And I explained why that’s not the case.
It can’t be in one-to-one correspondence because earlier statements say otherwise.
You stubbornly ignore the stated premises.
I will repeat myself one more time, just in case.
We started with the following situation:
Boy1 → Clone1
Boy2 → Clone2
Boy3 → Clone3
etc
We put the two sets in one-to-one correspondence. We paired every boy with exactly one clone and every clone with exactly one boy. This means that every boy is paired (which means there are no unpaired boys) and that every clone is paired (which means there are no unpaired clones.)
Once you remove Clone1 from the set of clones, you get the following situation:
Boy1
Boy2 → Clone2
Boy3 → Clone3
etc
Boy1 is now unpaired because we removed the clone he was paired with. At this point, there is no one-to-one correspondence between the two sets. In order to restore it, there must be a clone in the set of clones that is not paired – an unpaired clone. But there are NO unpaired clones. We STATED it earlier. And f there were unpaired clones, that would mean there was no one-to-one correspondence in the first place. But didn’t we put the two sets in one-to-one correspondence?
A possible way out is to say that by removing Clone1 a new clone is generated.
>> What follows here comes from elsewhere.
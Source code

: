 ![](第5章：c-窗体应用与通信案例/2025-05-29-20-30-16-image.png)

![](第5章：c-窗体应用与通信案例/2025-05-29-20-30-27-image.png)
But the problem with this is . . . that’s not what the word “remove” means. To remove a clone does not mean to remove a clone and add a new one.
Another possible way out is to say that there is no need for an unpaired clone to exist. You can just pair Boy1 with one of the paired clones. But the result of that wouldn’t be a one-to-one correspondence. You’d have a clone paired with TWO boys. One-to-one correspondence requires that every clone is paired with EXACTLY ONE boy.
How can you possibly argue against this?
You can’t.
The best you can do is redefine words to avoid admitting a mistake (on the part of mathematicians, that is, since people who post in this thread are merely following what mathematicians are doing.)